What if it was just set to 10^24 then? Much easier to remember and serves the same purpose.
If it was 1 it would work too, since the SI system already has a way to deal with large numbers: prefixes. So we
might wrote Ymol for yotta mole = 10^24 mol.

bonzini on Nov 17, 2018 | root | parent | next [–]


Then 1 mol of carbon-12 would weigh 1300 g rather than 12 g and the conversions would be a pain.

Aunche on Nov 19, 2018 | root | parent | prev | next [–]


Why does it need to be based on the mass of an arbitrary molecule? Can't it just be 10^23 or 10^24? Most of the time,
you're going to have to look up constants to convert moles to mass anyways.

filmor on Nov 16, 2018 | root | parent | prev | next [–]


Carbon 12 is being used because that accounts for the nuclear forces which are absent for H-1.

nas on Nov 16, 2018 | root | parent | prev | next [–]


Yeah, I think that's his idea. So, instead of tables of molar mass in g/mol, you would have tables in terms of "amount of
substance"/g. E.g. number of atoms or number of molecules.

zwkrt on Nov 16, 2018 | parent | prev | next [–]


trying to use kg instead of moles when calculating a chemical reaction would be like trying to set up a speed dating event by taking the
weights of all the men and women instead of matching them up pairwise.
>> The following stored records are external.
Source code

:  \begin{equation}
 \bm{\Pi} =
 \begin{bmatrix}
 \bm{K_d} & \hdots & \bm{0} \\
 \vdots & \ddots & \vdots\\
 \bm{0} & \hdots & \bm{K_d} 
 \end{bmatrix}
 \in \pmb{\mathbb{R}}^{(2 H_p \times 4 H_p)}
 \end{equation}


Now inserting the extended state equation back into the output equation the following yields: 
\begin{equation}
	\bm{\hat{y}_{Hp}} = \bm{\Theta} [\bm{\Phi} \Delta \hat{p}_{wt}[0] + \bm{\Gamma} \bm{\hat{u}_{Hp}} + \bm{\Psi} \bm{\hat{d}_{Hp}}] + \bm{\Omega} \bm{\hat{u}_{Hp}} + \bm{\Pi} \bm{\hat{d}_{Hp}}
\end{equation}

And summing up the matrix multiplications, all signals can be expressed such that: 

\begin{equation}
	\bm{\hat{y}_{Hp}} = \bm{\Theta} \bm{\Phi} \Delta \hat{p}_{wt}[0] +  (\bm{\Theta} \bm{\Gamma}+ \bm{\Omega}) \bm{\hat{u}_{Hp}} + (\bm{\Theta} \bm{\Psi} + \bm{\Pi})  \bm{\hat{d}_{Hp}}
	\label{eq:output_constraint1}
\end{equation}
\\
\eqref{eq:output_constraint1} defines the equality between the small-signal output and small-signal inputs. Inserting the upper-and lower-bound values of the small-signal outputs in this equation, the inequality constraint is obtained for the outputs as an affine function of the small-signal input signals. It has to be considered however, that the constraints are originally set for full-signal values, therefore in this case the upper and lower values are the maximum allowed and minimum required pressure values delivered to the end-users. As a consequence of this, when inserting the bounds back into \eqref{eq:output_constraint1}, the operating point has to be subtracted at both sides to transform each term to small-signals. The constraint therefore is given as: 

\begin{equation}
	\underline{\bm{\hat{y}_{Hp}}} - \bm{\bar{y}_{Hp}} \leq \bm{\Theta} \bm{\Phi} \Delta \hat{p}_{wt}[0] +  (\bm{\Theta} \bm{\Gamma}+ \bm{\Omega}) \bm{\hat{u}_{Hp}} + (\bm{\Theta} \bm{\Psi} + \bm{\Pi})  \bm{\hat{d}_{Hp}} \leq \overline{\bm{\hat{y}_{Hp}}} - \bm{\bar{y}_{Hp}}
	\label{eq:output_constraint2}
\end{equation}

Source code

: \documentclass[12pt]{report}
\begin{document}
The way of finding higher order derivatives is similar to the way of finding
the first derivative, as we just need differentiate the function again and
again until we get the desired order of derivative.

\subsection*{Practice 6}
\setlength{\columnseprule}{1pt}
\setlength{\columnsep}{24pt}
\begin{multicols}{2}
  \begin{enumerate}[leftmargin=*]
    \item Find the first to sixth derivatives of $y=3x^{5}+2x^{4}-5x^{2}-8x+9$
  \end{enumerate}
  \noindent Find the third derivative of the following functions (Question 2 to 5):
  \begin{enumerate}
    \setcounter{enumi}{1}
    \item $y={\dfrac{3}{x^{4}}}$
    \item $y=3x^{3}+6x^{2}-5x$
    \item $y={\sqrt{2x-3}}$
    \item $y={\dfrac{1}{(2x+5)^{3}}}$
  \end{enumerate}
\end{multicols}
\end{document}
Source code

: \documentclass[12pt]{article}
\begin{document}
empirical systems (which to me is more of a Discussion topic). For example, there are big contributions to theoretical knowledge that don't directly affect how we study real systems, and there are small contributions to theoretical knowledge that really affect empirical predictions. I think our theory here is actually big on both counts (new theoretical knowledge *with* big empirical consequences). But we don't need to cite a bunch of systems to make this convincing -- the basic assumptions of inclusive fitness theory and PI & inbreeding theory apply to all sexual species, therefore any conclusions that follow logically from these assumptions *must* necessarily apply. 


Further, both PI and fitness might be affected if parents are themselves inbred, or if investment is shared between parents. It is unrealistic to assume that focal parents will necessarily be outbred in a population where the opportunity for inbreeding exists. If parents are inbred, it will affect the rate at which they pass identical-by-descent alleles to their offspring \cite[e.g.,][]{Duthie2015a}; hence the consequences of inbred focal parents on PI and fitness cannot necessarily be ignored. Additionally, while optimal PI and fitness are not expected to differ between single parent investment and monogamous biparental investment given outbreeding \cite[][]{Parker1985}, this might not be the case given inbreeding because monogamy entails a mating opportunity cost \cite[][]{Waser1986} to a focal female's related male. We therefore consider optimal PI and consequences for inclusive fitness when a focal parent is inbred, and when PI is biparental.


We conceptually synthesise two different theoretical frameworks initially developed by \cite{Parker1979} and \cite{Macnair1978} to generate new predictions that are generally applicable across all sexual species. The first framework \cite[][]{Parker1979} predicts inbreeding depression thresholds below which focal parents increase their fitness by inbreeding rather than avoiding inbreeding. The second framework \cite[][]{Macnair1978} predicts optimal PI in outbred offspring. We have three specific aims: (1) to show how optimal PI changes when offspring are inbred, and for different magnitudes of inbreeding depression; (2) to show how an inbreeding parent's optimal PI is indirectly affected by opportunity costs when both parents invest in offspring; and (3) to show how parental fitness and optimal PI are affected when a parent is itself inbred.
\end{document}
Sometimes it is much easier to calculate based on scalar
quantity than it is to calculate based on mass.

dfox on Nov 17, 2018 | root | parent | next [–]


The argument there is that avogadro's constant is just an arbitrary number and mol is not an unit, but weird case of SI prefix.
On the other hand it is fundamental-ish constant, because it is defined as arbitrarily scaled result of inherently uncertain
measurement. And the new definition of kilogram had significantly increased the attainable certainity of such measurement (to
the extent that it is uncertain due to practical issues, not by definition). The other proposed replicable definition of kilogram (ie.
mass of Si monocrystal wih particular geometry) would fix the definition of mole as some known and defined number, but would
be significantly harder to replicate (because it would define how to produce an artifact in contrast to how to directly measure the
mass as the ratified definition does)

leni536 on Nov 16, 2018 | prev | next [–]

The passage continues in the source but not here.